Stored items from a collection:
───

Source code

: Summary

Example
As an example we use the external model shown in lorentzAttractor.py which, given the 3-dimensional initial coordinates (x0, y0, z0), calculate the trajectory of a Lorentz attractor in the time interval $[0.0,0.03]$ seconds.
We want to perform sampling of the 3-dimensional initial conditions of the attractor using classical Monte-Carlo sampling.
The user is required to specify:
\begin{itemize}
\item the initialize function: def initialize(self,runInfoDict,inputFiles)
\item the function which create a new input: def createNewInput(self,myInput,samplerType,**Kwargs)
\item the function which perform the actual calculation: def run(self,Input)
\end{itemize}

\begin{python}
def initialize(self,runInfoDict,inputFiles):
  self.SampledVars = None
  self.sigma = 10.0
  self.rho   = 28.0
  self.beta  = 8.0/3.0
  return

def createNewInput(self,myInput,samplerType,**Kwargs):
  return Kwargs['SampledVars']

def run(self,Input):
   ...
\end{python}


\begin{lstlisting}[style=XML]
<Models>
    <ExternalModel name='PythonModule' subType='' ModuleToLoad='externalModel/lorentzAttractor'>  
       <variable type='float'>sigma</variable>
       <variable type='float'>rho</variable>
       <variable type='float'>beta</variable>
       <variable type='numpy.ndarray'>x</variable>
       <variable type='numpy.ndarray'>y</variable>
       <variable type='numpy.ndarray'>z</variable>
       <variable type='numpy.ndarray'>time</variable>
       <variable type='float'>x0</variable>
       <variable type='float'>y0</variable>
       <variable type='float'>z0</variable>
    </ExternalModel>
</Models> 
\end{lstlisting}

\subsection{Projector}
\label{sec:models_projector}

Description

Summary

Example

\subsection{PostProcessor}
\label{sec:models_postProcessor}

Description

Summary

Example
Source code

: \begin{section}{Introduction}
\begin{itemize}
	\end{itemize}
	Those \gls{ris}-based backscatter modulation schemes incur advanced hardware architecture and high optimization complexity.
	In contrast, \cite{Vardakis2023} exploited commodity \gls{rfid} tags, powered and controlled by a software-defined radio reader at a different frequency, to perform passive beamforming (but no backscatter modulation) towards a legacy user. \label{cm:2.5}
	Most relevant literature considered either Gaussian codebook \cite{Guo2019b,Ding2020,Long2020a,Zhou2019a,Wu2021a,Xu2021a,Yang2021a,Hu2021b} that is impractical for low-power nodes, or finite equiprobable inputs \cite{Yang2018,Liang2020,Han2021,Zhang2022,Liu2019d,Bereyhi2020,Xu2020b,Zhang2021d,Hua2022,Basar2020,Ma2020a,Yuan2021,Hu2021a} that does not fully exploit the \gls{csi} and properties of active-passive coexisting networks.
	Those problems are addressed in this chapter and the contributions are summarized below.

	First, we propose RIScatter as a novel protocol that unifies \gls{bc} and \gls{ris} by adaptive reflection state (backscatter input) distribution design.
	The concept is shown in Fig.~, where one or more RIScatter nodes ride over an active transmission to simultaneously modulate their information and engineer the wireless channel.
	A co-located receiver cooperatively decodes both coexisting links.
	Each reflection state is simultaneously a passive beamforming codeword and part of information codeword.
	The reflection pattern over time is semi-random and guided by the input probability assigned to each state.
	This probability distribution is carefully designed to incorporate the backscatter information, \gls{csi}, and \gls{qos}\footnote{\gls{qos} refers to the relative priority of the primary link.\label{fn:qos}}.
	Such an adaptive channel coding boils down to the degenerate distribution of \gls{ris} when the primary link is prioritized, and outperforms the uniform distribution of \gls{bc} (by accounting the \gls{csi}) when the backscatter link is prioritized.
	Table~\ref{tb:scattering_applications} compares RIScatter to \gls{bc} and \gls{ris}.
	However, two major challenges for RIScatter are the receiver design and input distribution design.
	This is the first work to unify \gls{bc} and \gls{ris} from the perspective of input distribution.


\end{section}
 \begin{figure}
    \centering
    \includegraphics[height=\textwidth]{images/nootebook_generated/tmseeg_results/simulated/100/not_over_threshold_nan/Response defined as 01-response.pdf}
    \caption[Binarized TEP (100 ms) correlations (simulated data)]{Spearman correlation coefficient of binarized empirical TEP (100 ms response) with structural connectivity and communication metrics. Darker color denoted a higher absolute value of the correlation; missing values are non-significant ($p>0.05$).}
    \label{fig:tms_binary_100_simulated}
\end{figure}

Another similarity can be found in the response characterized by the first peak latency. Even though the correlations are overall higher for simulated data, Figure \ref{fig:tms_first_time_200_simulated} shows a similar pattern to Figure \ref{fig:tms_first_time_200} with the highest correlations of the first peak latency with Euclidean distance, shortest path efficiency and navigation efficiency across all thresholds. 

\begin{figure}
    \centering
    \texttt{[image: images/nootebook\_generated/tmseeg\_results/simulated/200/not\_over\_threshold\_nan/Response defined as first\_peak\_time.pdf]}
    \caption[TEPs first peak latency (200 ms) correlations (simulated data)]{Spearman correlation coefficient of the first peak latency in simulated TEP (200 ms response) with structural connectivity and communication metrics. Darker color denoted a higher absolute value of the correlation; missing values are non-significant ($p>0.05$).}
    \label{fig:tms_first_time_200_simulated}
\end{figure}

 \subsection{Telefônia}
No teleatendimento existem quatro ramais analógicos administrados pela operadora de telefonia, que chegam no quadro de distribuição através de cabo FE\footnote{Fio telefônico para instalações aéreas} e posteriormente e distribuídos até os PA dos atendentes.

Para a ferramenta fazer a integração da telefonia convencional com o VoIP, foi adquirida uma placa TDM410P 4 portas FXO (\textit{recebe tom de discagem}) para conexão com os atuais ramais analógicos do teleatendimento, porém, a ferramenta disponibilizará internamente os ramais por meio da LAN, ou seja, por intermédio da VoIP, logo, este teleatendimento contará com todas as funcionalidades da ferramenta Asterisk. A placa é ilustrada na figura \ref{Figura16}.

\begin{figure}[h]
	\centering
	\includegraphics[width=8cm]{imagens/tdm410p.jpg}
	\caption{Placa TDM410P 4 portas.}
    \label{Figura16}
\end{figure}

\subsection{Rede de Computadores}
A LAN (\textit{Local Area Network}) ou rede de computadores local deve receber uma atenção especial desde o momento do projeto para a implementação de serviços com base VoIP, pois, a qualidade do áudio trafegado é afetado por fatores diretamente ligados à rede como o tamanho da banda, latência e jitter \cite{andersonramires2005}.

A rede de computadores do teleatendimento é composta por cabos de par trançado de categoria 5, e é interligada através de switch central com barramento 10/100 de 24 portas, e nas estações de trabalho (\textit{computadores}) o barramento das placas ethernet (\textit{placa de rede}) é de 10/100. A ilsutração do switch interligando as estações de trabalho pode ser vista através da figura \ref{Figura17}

───

[PROBLEM REQUIREMENTS]:
Your task is to restate all of the records above word for word.

[FINISHED TASK]:
Source code

: Summary

Example
As an example we use the external model shown in lorentzAttractor.py which, given the 3-dimensional initial coordinates (x0, y0, z0), calculate the trajectory of a Lorentz attractor in the time interval $[0.0,0.03]$ seconds.
We want to perform sampling of the 3-dimensional initial conditions of the attractor using classical Monte-Carlo sampling.
The user is required to specify:
\begin{itemize}
\item the initialize function: def initialize(self,runInfoDict,inputFiles)
\item the function which create a new input: def createNewInput(self,myInput,samplerType,**Kwargs)
\item the function which perform the actual calculation: def run(self,Input)
\end{itemize}

\begin{python}
def initialize(self,runInfoDict,inputFiles):
  self.SampledVars = None
  self.sigma = 10.0
  self.rho   = 28.0
  self.beta  = 8.0/3.0
  return

def createNewInput(self,myInput,samplerType,**Kwargs):
  return Kwargs['SampledVars']

def run(self,Input):
   ...
\end{python}


\begin{lstlisting}[style=XML]
<Models>
    <ExternalModel name='PythonModule' subType='' ModuleToLoad='externalModel/lorentzAttractor'>  
       <variable type='float'>sigma</variable>
       <variable type='float'>rho</variable>
       <variable type='float'>beta</variable>
       <variable type='numpy.ndarray'>x</variable>
       <variable type='numpy.ndarray'>y</variable>
       <variable type='numpy.ndarray'>z</variable>
       <variable type='numpy.ndarray'>time</variable>
       <variable type='float'>x0</variable>
       <variable type='float'>y0</variable>
       <variable type='float'>z0</variable>
    </ExternalModel>
</Models> 
\end{lstlisting}

\subsection{Projector}
\label{sec:models_projector}

Description

Summary

Example

\subsection{PostProcessor}
\label{sec:models_postProcessor}

Description

Summary

Example
Source code

: \begin{section}{Introduction}
\begin{itemize}
	\end{itemize}
	Those \gls{ris}-based backscatter modulation schemes incur advanced hardware architecture and high optimization complexity.
	In contrast, \cite{Vardakis2023} exploited commodity \gls{rfid} tags, powered and controlled by a software-defined radio reader at a different frequency, to perform passive beamforming (but no backscatter modulation) towards a legacy user. \label{cm:2.5}
	Most relevant literature considered either Gaussian codebook \cite{Guo2019b,Ding2020,Long2020a,Zhou2019a,Wu2021a,Xu2021a,Yang2021a,Hu2021b} that is impractical for low-power nodes, or finite equiprobable inputs \cite{Yang2018,Liang2020,Han2021,Zhang2022,Liu2019d,Bereyhi2020,Xu2020b,Zhang2021d,Hua2022,Basar2020,Ma2020a,Yuan2021,Hu2021a} that does not fully exploit the \gls{csi} and properties of active-passive coexisting networks.
	Those problems are addressed in this chapter and the contributions are summarized below.

	First, we propose RIScatter as a novel protocol that unifies \gls{bc} and \gls{ris} by adaptive reflection state (backscatter input) distribution design.
	The concept is shown in Fig.~, where one or more RIScatter nodes ride over an active transmission to simultaneously modulate their information and engineer the wireless channel.
	A co-located receiver cooperatively decodes both coexisting links.
	Each reflection state is simultaneously a passive beamforming codeword and part of information codeword.
	The reflection pattern over time is semi-random and guided by the input probability assigned to each state.
	This probability distribution is carefully designed to incorporate the backscatter information, \gls{csi}, and \gls{qos}\footnote{\gls{qos} refers to the relative priority of the primary link.\label{fn:qos}}.
	Such an adaptive channel coding boils down to the degenerate distribution of \gls{ris} when the primary link is prioritized, and outperforms the uniform distribution of \gls{bc} (by accounting the \gls{csi}) when the backscatter link is prioritized.
	Table~\ref{tb:scattering_applications} compares RIScatter to \gls{bc} and \gls{ris}.
	However, two major challenges for RIScatter are the receiver design and input distribution design.
	This is the first work to unify \gls{bc} and \gls{ris} from the perspective of input distribution.


\end{section}
 \begin{figure}
    \centering
    \includegraphics[height=\textwidth]{images/nootebook_generated/tmseeg_results/simulated/100/not_over_threshold_nan/Response defined as 01-response.pdf}
    \caption[Binarized TEP (100 ms) correlations (simulated data)]{Spearman correlation coefficient of binarized empirical TEP (100 ms response) with structural connectivity and communication metrics. Darker color denoted a higher absolute value of the correlation; missing values are non-significant ($p>0.05$).}
    \label{fig:tms_binary_100_simulated}
\end{figure}

Another similarity can be found in the response characterized by the first peak latency. Even though the correlations are overall higher for simulated data, Figure \ref{fig:tms_first_time_200_simulated} shows a similar pattern to Figure \ref{fig:tms_first_time_200} with the highest correlations of the first peak latency with Euclidean distance, shortest path efficiency and navigation efficiency across all thresholds. 

\begin{figure}
    \centering
    \texttt{[image: images/nootebook\_generated/tmseeg\_results/simulated/200/not\_over\_threshold\_nan/Response defined as first\_peak\_time.pdf]}
    \caption[TEPs first peak latency (200 ms) correlations (simulated data)]{Spearman correlation coefficient of the first peak latency in simulated TEP (200 ms response) with structural connectivity and communication metrics. Darker color denoted a higher absolute value of the correlation; missing values are non-significant ($p>0.05$).}
    \label{fig:tms_first_time_200_simulated}
\end{figure}

 \subsection{Telefônia}
No teleatendimento existem quatro ramais analógicos administrados pela operadora de telefonia, que chegam no quadro de distribuição através de cabo FE\footnote{Fio telefônico para instalações aéreas} e posteriormente e distribuídos até os PA dos atendentes.

Para a ferramenta fazer a integração da telefonia convencional com o VoIP, foi adquirida uma placa TDM410P 4 portas FXO (\textit{recebe tom de discagem}) para conexão com os atuais ramais analógicos do teleatendimento, porém, a ferramenta disponibilizará internamente os ramais por meio da LAN, ou seja, por intermédio da VoIP, logo, este teleatendimento contará com todas as funcionalidades da ferramenta Asterisk. A placa é ilustrada na figura \ref{Figura16}.

\begin{figure}[h]
	\centering
	\includegraphics[width=8cm]{imagens/tdm410p.jpg}
	\caption{Placa TDM410P 4 portas.}
    \label{Figura16}
\end{figure}

\subsection{Rede de Computadores}
A LAN (\textit{Local Area Network}) ou rede de computadores local deve receber uma atenção especial desde o momento do projeto para a implementação de serviços com base VoIP, pois, a qualidade do áudio trafegado é afetado por fatores diretamente ligados à rede como o tamanho da banda, latência e jitter \cite{andersonramires2005}.

A rede de computadores do teleatendimento é composta por cabos de par trançado de categoria 5, e é interligada através de switch central com barramento 10/100 de 24 portas, e nas estações de trabalho (\textit{computadores}) o barramento das placas ethernet (\textit{placa de rede}) é de 10/100. A ilsutração do switch interligando as estações de trabalho pode ser vista através da figura \ref{Figura17}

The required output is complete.